Posted: Apr 15, 2012 7:36 am
by THWOTH
mcgruff wrote:I hate all this outsourcing shit which allows ministers to distance themselves from any wrongdoing.

When ministers cite such outsourcing to distance themselves from the responsibility for outcomes I call it the Michael Howard defence. He is the former UK conservative Home Office Minister who suggested that certain failures were not his fault because he was only responsible for 'policy' whereas the head of the prison service was responsible for its implementation, or 'procedure.' There was nothing wrong with his ideas, he said, but there was with the way somebody else had carried them through. This was shown as a lie when it was discovered that he had directly interfered in operational matters.

[youtube]http://www.youtube.com/watch?v=1KHMO14KuJk[/youtube]

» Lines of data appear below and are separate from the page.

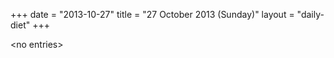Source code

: +++
date = "2013-10-27"
title = "27 October 2013 (Sunday)"
layout = "daily-diet"
+++

<p>&lt;no entries&gt;</p>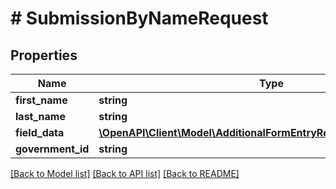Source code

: # # SubmissionByNameRequest

## Properties

Name | Type | Description | Notes
------------ | ------------- | ------------- | -------------
**first_name** | **string** |  |
**last_name** | **string** |  |
**field_data** | [**\OpenAPI\Client\Model\AdditionalFormEntryResponseFieldDataInner[]**](AdditionalFormEntryResponseFieldDataInner.md) |  |
**government_id** | **string** |  | [optional]

[[Back to Model list]](../../README.md#models) [[Back to API list]](../../README.md#endpoints) [[Back to README]](../../README.md)
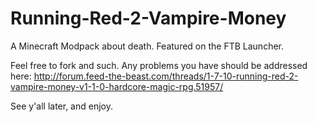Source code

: Running-Red-2-Vampire-Money
===========================

A Minecraft Modpack about death. Featured on the FTB Launcher.

Feel free to fork and such. Any problems you have should be addressed here: http://forum.feed-the-beast.com/threads/1-7-10-running-red-2-vampire-money-v1-1-0-hardcore-magic-rpg.51957/

See y'all later, and enjoy.
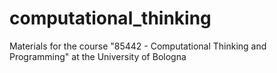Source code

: # computational_thinking
Materials for the course "85442 - Computational Thinking and Programming" at the University of Bologna
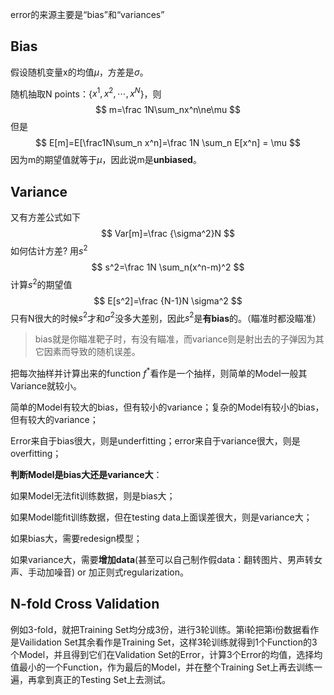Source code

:error的来源主要是“bias”和“variances”



## Bias

假设随机变量x的均值$\mu$，方差是$\sigma$。

随机抽取N points：{$x^1,x^2,\cdots,x^N$}，则
$$
m=\frac 1N\sum_nx^n\ne\mu
$$
但是
$$
E[m]=E[\frac1N\sum_n x^n]=\frac 1N \sum_n E[x^n] = \mu
$$
因为m的期望值就等于$\mu$，因此说m是**unbiased**。



## Variance

又有方差公式如下
$$
Var[m]=\frac {\sigma^2}N
$$
如何估计方差? 用$s^2$
$$
s^2=\frac 1N \sum_n(x^n-m)^2
$$
计算$s^2$的期望值
$$
E[s^2]=\frac {N-1}N \sigma^2
$$
只有N很大的时候$s^2$才和$\sigma^2$没多大差别，因此$s^2$是**有bias**的。（瞄准时都没瞄准）

> bias就是你瞄准靶子时，有没有瞄准，而variance则是射出去的子弹因为其它因素而导致的随机误差。



把每次抽样并计算出来的function $f^*$看作是一个抽样，则简单的Model一般其Variance就较小。

简单的Model有较大的bias，但有较小的variance；复杂的Model有较小的bias，但有较大的variance；

Error来自于bias很大，则是underfitting；error来自于variance很大，则是overfitting；



**判断Model是bias大还是variance大**：

如果Model无法fit训练数据，则是bias大；

如果Model能fit训练数据，但在testing data上面误差很大，则是variance大；



如果bias大，需要redesign模型；

如果variance大，需要**增加data**(甚至可以自己制作假data：翻转图片、男声转女声、手动加噪音) or 加正则式regularization。



## N-fold Cross Validation

例如3-fold，就把Training Set均分成3份，进行3轮训练。第i轮把第i份数据看作是Vailidation Set其余看作是Training Set，这样3轮训练就得到1个Function的3个Model，并且得到它们在Validation Set的Error，计算3个Error的均值，选择均值最小的一个Function，作为最后的Model，并在整个Training Set上再去训练一遍，再拿到真正的Testing Set上去测试。
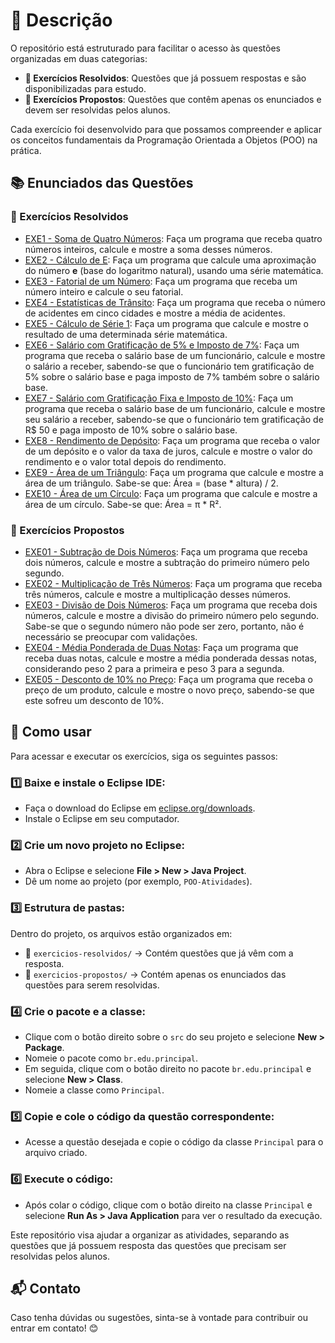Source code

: 
# 📌 Descrição
O repositório está estruturado para facilitar o acesso às questões organizadas em duas categorias:
- **📖 Exercícios Resolvidos**: Questões que já possuem respostas e são disponibilizadas para estudo.
- **📝 Exercícios Propostos**: Questões que contêm apenas os enunciados e devem ser resolvidas pelos alunos.

Cada exercício foi desenvolvido para que possamos compreender e aplicar os conceitos fundamentais da Programação Orientada a Objetos (POO) na prática.

## 📚 Enunciados das Questões

### 📖 Exercícios Resolvidos
- [EXE1 - Soma de Quatro Números](exercicios-resolvidos/Q1.java): Faça um programa que receba quatro números inteiros, calcule e mostre a soma desses números.
- [EXE2 - Cálculo de E](exercicios-resolvidos/Q2.java): Faça um programa que calcule uma aproximação do número **e** (base do logaritmo natural), usando uma série matemática.
- [EXE3 - Fatorial de um Número](exercicios-resolvidos/Q3.java): Faça um programa que receba um número inteiro e calcule o seu fatorial.
- [EXE4 - Estatísticas de Trânsito](exercicios-resolvidos/Q4.java): Faça um programa que receba o número de acidentes em cinco cidades e mostre a média de acidentes.
- [EXE5 - Cálculo de Série 1](exercicios-resolvidos/Q5.java): Faça um programa que calcule e mostre o resultado de uma determinada série matemática.
- [EXE6 - Salário com Gratificação de 5% e Imposto de 7%](exercicios-resolvidos/Q6.java): Faça um programa que receba o salário base de um funcionário, calcule e mostre o salário a receber, sabendo-se que o funcionário tem gratificação de 5% sobre o salário base e paga imposto de 7% também sobre o salário base.
- [EXE7 - Salário com Gratificação Fixa e Imposto de 10%](exercicios-resolvidos/Q7.java): Faça um programa que receba o salário base de um funcionário, calcule e mostre seu salário a receber, sabendo-se que o funcionário tem gratificação de R$ 50 e paga imposto de 10% sobre o salário base.
- [EXE8 - Rendimento de Depósito](exercicios-resolvidos/Q8.java): Faça um programa que receba o valor de um depósito e o valor da taxa de juros, calcule e mostre o valor do rendimento e o valor total depois do rendimento.
- [EXE9 - Área de um Triângulo](exercicios-resolvidos/Q9.java): Faça um programa que calcule e mostre a área de um triângulo. Sabe-se que: Área = (base * altura) / 2.
- [EXE10 - Área de um Círculo](exercicios-resolvidos/Q10.java): Faça um programa que calcule e mostre a área de um círculo. Sabe-se que: Área = π * R².


### 📝 Exercícios Propostos
- [EXE01 - Subtração de Dois Números](Exercícios-Propostos/Q1.java): Faça um programa que receba dois números, calcule e mostre a subtração do primeiro número pelo segundo.
- [EXE02 - Multiplicação de Três Números](Exercícios-Propostos/Q2.java): Faça um programa que receba três números, calcule e mostre a multiplicação desses números.
- [EXE03 - Divisão de Dois Números](Exercícios-Propostos/Q3.java): Faça um programa que receba dois números, calcule e mostre a divisão do primeiro número pelo segundo. Sabe-se que o segundo número não pode ser zero, portanto, não é necessário se preocupar com validações.
- [EXE04 - Média Ponderada de Duas Notas](Exercícios-Propostos/Q4.java): Faça um programa que receba duas notas, calcule e mostre a média ponderada dessas notas, considerando peso 2 para a primeira e peso 3 para a segunda.
- [EXE05 - Desconto de 10% no Preço](Exercícios-Propostos/Q5.java): Faça um programa que receba o preço de um produto, calcule e mostre o novo preço, sabendo-se que este sofreu um desconto de 10%.


## 🚀 Como usar
Para acessar e executar os exercícios, siga os seguintes passos:

### 1️⃣ Baixe e instale o Eclipse IDE:
- Faça o download do Eclipse em [eclipse.org/downloads](https://www.eclipse.org/downloads/).
- Instale o Eclipse em seu computador.

### 2️⃣ Crie um novo projeto no Eclipse:
- Abra o Eclipse e selecione **File > New > Java Project**.
- Dê um nome ao projeto (por exemplo, `POO-Atividades`).

### 3️⃣ Estrutura de pastas:
Dentro do projeto, os arquivos estão organizados em:
- 📂 `exercicios-resolvidos/` → Contém questões que já vêm com a resposta.
- 📂 `exercicios-propostos/` → Contém apenas os enunciados das questões para serem resolvidas.

### 4️⃣ Crie o pacote e a classe:
- Clique com o botão direito sobre o `src` do seu projeto e selecione **New > Package**.
- Nomeie o pacote como `br.edu.principal`.
- Em seguida, clique com o botão direito no pacote `br.edu.principal` e selecione **New > Class**.
- Nomeie a classe como `Principal`.

### 5️⃣ Copie e cole o código da questão correspondente:
- Acesse a questão desejada e copie o código da classe `Principal` para o arquivo criado.

### 6️⃣ Execute o código:
- Após colar o código, clique com o botão direito na classe `Principal` e selecione **Run As > Java Application** para ver o resultado da execução.

Este repositório visa ajudar a organizar as atividades, separando as questões que já possuem resposta das questões que precisam ser resolvidas pelos alunos.

## 📬 Contato
Caso tenha dúvidas ou sugestões, sinta-se à vontade para contribuir ou entrar em contato! 😊

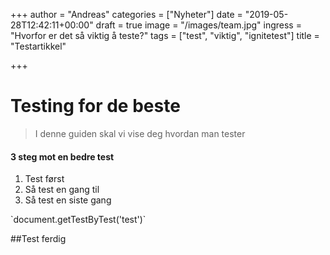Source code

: +++
author = "Andreas"
categories = ["Nyheter"]
date = "2019-05-28T12:42:11+00:00"
draft = true
image = "/images/team.jpg"
ingress = "Hvorfor er det så viktig å teste?"
tags = ["test", "viktig", "ignitetest"]
title = "Testartikkel"

+++
# Testing for de beste

> I denne guiden skal vi vise deg hvordan man tester

#### 3 steg mot en bedre test

1. Test først
2. Så test en gang til
3. Så test en siste gang

\`document.getTestByTest('test')\`

\##Test ferdig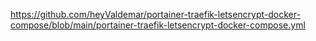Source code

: https://github.com/heyValdemar/portainer-traefik-letsencrypt-docker-compose/blob/main/portainer-traefik-letsencrypt-docker-compose.yml
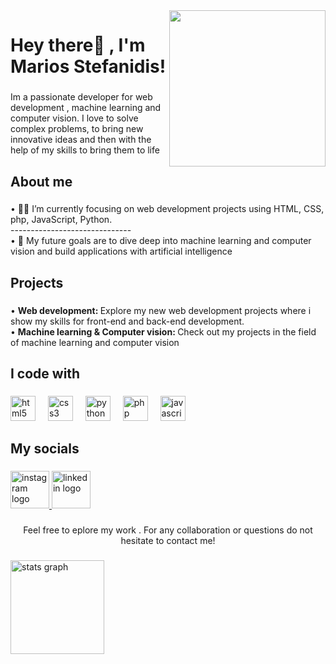 <img align="right" height="250" src="https://user-images.githubusercontent.com/74038190/225813708-98b745f2-7d22-48cf-9150-083f1b00d6c9.gif"  />

###

<h1 align="left">Hey  there👋 , I'm Marios Stefanidis!</h1>

###

<p align="left">Im a passionate developer for web development , machine learning and computer vision. I love to solve complex problems, to bring new innovative ideas and then with the help of my skills to bring them to life</p>

###

<h2 align="left">About me</h2>

###

<p align="left">• 🧑‍💻 I’m currently focusing on web development projects using HTML, CSS, php, JavaScript, Python.<br>------------------------------<br>• 🎯 My future goals are to dive deep into machine learning and computer vision and build applications with artificial intelligence</p>

###

<h2 align="left">Projects</h2>

###

<p align="left">•  <strong>Web development: </strong> Explore my new web development projects where i show my skills for front-end and back-end development.<br>•  <strong>Machine learning & Computer vision: </strong> Check out my projects in the field of machine learning and computer vision</p>

###

<h2 align="left">I code with</h2>

###

<div align="left">
  <img src="https://cdn.jsdelivr.net/gh/devicons/devicon/icons/html5/html5-original.svg" height="40" alt="html5 logo"  />
  <img width="12" />
  <img src="https://cdn.jsdelivr.net/gh/devicons/devicon/icons/css3/css3-original.svg" height="40" alt="css3 logo"  />
  <img width="12" />
  <img src="https://cdn.jsdelivr.net/gh/devicons/devicon/icons/python/python-original.svg" height="40" alt="python logo"  />
  <img width="12" />
  <img src="https://cdn.jsdelivr.net/gh/devicons/devicon/icons/php/php-original.svg" height="40" alt="php logo"  />
  <img width="12" />
  <img src="https://cdn.jsdelivr.net/gh/devicons/devicon/icons/javascript/javascript-original.svg" height="40" alt="javascript logo"  />
</div>

###

<h2 align="left">My socials</h2>

###

<div align="left">
  <a href="https://www.instagram.com/stefanidhs__/" target="_blank">
    <img src="https://user-images.githubusercontent.com/74038190/235294013-a33e5c43-a01c-43f6-b44d-a406d8b4ab75.gif" width="62" height="60" alt="instagram logo"  />
  </a>
  <a href="https://www.linkedin.com/in/marios-stefanidis-aab1aa231/" target="_blank">
    <img src="https://user-images.githubusercontent.com/74038190/235294012-0a55e343-37ad-4b0f-924f-c8431d9d2483.gif" width="62" height="60" alt="linkedin logo"  />
  </a>
</div>

###

<p align="center">Feel free to eplore my work . For any collaboration or questions do not hesitate to contact me!</p>

###

<div align="left">
  <img src="https://github-readme-stats.vercel.app/api?username=MStefa003&hide_title=false&hide_rank=false&show_icons=true&include_all_commits=true&count_private=true&disable_animations=false&theme=dracula&locale=en&hide_border=false&order=1" height="150" alt="stats graph"  />
</div>

###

If one accepts this 'Michael Howard' of course then a Minister could, and would, always claim to never be responsible for any incompetences on their watch as someone else can always be said to have not implemented the ideas properly - it's hardly as if ministers are actually locking prison doors at night and ordering whiteboards for schools themselves after all. It has been this way with regards to the NHS for the last 30 years or so. Ministers speak as if the NHS were some out-of-control problem engine, the drivers of which need constant and necessary reform and are worthy of the strongest political rebuke. In fact the operators of the government-defined NHS system are only doing, and can only do, what they are allowed and obliged to do by the law as created an implemented and interpreted by a succession of Health Ministers.

We've seen the outsourcing of service and responsibility in this way increase under the last three governments in many areas, from defence procurement to assessing the benefit status of the long-term sick and disabled, and more recently the outsourcing of community policing to the private sector in some areas. But of course the biggest move to outsourcing responsibility is in the recent NHS reforms which actually enshrines in law a seemingly 'legal' abrogation of the Health Minister's responsibility and makes several unaccountable bodies and private commercial interests responsible directly responsible for the nature, scope and outcomes of the nations healthcare in his place. For the avaricious, self-serving political oporator this is a wet-dream of a Michael Howard defence. All the good can be claimed by the politician and all the bad can be laid as someone else's door, in this case probably an off-shore holding company in the Cayman Islands.

If we move more functions of the institutions of government, and more responsibilities of elected Ministers along with them, to the private sector we will end up with a political system which is organised around generating tax to pay the private sector to do what the citizen wants the government to do; a government which acts as a mere broker between the citizen and private sector. Business interests will seek those lucrative public service contracts though the institutional system of bribery called 'lobbying' and the democratic process will be organised around the relationship between business and politicians and not around the relationship between the citizen and the State.

In fact, some might say we have that already, and this recent report into the standards of immigration officials could be just the excuse political-business needs to create and open up a market in immigration services.